* WORK REQUIRED
Every line from the start of the records below to the line containing "2. Expand the" should be retyped exactly, that line included, and no others.

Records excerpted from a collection
-------

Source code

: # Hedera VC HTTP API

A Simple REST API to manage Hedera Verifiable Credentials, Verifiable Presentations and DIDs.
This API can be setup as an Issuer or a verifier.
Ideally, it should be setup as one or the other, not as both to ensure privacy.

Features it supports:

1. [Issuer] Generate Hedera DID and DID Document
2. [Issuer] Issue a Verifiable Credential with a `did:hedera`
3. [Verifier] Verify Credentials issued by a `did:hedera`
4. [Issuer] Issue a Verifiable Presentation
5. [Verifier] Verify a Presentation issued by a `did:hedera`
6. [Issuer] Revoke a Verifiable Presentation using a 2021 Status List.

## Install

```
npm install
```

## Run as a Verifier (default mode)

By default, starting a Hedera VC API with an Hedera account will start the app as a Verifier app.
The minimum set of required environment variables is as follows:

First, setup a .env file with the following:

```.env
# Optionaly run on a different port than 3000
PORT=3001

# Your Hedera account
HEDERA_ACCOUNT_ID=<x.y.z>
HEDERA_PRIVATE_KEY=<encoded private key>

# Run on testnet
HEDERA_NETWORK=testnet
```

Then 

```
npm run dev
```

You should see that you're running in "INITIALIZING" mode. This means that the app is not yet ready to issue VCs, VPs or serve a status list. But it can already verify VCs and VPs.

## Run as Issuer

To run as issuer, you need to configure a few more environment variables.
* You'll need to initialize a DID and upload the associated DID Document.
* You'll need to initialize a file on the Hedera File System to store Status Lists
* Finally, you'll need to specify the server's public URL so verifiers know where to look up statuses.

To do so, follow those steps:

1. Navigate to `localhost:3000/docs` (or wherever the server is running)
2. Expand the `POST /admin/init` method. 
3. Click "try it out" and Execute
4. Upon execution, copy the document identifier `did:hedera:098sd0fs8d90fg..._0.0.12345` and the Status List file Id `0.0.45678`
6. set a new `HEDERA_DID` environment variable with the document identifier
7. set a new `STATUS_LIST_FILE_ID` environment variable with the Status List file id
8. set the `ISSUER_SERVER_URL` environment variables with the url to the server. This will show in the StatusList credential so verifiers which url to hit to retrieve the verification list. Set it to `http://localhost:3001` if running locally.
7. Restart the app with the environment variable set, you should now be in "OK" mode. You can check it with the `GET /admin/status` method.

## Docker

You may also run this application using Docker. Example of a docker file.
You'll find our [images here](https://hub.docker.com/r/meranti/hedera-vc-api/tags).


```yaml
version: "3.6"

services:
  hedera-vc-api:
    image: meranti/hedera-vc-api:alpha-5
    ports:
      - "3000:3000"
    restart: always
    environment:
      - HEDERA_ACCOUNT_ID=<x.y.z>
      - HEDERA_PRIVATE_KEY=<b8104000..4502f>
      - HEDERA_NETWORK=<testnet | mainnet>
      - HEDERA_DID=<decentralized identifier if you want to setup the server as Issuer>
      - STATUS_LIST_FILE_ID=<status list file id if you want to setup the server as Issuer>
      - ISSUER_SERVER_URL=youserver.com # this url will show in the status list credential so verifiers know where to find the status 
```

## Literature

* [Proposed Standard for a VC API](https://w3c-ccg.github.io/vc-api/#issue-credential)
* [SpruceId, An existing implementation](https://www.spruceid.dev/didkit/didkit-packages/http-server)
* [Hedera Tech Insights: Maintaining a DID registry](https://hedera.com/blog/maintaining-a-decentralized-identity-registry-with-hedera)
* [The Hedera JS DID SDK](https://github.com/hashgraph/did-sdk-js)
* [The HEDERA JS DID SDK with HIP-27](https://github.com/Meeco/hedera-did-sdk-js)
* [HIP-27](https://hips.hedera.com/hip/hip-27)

-------

* OUTPUT BELOW
Source code

: # Hedera VC HTTP API

A Simple REST API to manage Hedera Verifiable Credentials, Verifiable Presentations and DIDs.
This API can be setup as an Issuer or a verifier.
Ideally, it should be setup as one or the other, not as both to ensure privacy.

Features it supports:

1. [Issuer] Generate Hedera DID and DID Document
2. [Issuer] Issue a Verifiable Credential with a `did:hedera`
3. [Verifier] Verify Credentials issued by a `did:hedera`
4. [Issuer] Issue a Verifiable Presentation
5. [Verifier] Verify a Presentation issued by a `did:hedera`
6. [Issuer] Revoke a Verifiable Presentation using a 2021 Status List.

## Install

```
npm install
```

## Run as a Verifier (default mode)

By default, starting a Hedera VC API with an Hedera account will start the app as a Verifier app.
The minimum set of required environment variables is as follows:

First, setup a .env file with the following:

```.env
# Optionaly run on a different port than 3000
PORT=3001

# Your Hedera account
HEDERA_ACCOUNT_ID=<x.y.z>
HEDERA_PRIVATE_KEY=<encoded private key>

# Run on testnet
HEDERA_NETWORK=testnet
```

Then 

```
npm run dev
```

You should see that you're running in "INITIALIZING" mode. This means that the app is not yet ready to issue VCs, VPs or serve a status list. But it can already verify VCs and VPs.

## Run as Issuer

To run as issuer, you need to configure a few more environment variables.
* You'll need to initialize a DID and upload the associated DID Document.
* You'll need to initialize a file on the Hedera File System to store Status Lists
* Finally, you'll need to specify the server's public URL so verifiers know where to look up statuses.

To do so, follow those steps:

1. Navigate to `localhost:3000/docs` (or wherever the server is running)
2. Expand the `POST /admin/init` method. 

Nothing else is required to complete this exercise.